Leo con interés y con asombro, también, la comparecencia de Zapatero en el Senado. Allí, teniendo la cámara mayoría absoluta conservadora, las intervenciones de miembros del PSOE o del Gobierno, que tanto montan, son siempre una caza de brujas. Lo que más me llama la atención es que, siendo el PP liberal, convierta el trabajo de un profesional -si cobra por ello- en sospechoso siempre. ¿Cómo no cobrar por un asesoramiento realizado? ¿están acaso estipulados los emolumentos por el trabajo que un profesional libre ejerce?
Visto lo visto, los expresidentes en España deberían retirarse a un convento, cual monjes, para no mover ficha y levantar sospechas.
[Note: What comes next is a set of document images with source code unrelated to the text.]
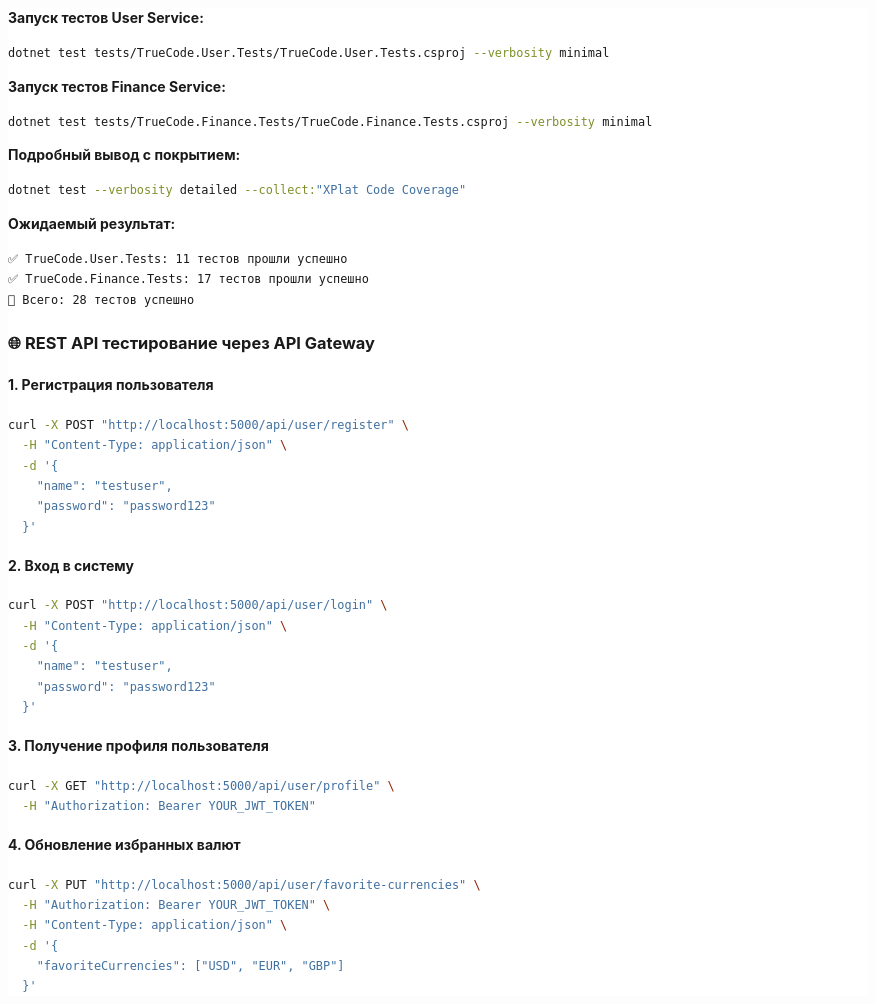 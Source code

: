 **Запуск тестов User Service:**
```bash
dotnet test tests/TrueCode.User.Tests/TrueCode.User.Tests.csproj --verbosity minimal
```

**Запуск тестов Finance Service:**
```bash
dotnet test tests/TrueCode.Finance.Tests/TrueCode.Finance.Tests.csproj --verbosity minimal
```

**Подробный вывод с покрытием:**
```bash
dotnet test --verbosity detailed --collect:"XPlat Code Coverage"
```

**Ожидаемый результат:**
```
✅ TrueCode.User.Tests: 11 тестов прошли успешно
✅ TrueCode.Finance.Tests: 17 тестов прошли успешно
🎉 Всего: 28 тестов успешно
```

### 🌐 REST API тестирование через API Gateway

#### 1. Регистрация пользователя
```bash
curl -X POST "http://localhost:5000/api/user/register" \
  -H "Content-Type: application/json" \
  -d '{
    "name": "testuser",
    "password": "password123"
  }'
```

#### 2. Вход в систему
```bash
curl -X POST "http://localhost:5000/api/user/login" \
  -H "Content-Type: application/json" \
  -d '{
    "name": "testuser",
    "password": "password123"
  }'
```

#### 3. Получение профиля пользователя
```bash
curl -X GET "http://localhost:5000/api/user/profile" \
  -H "Authorization: Bearer YOUR_JWT_TOKEN"
```

#### 4. Обновление избранных валют
```bash
curl -X PUT "http://localhost:5000/api/user/favorite-currencies" \
  -H "Authorization: Bearer YOUR_JWT_TOKEN" \
  -H "Content-Type: application/json" \
  -d '{
    "favoriteCurrencies": ["USD", "EUR", "GBP"]
  }'
```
Claro que no veo que el Senado investigue los cobros por formar parte de consejos de administración de empresas de, por ejemplo, Aznar o Felipe González.
A Zapatero, el odiado, de nombre pronunciado una y otra vez con acento venezolano, más le valdría dejar de intermediar y salir en los medios, tiene la guerra declarada desde hace muchos años, más cuando no aborrece públicamente de Pedro Sánchez ni de su otro amigo investigado ahora, declarado culpable por los noticieros televisivos y radiofónicos del régimen.
Parece que somos capitalistas sólo cuando nos interesa.
Me pregunto si yo seré un arquitecto bajo el ojo de la sospecha por pasarle la factura al cliente que me encarga el proyecto de su casa. Igual sí.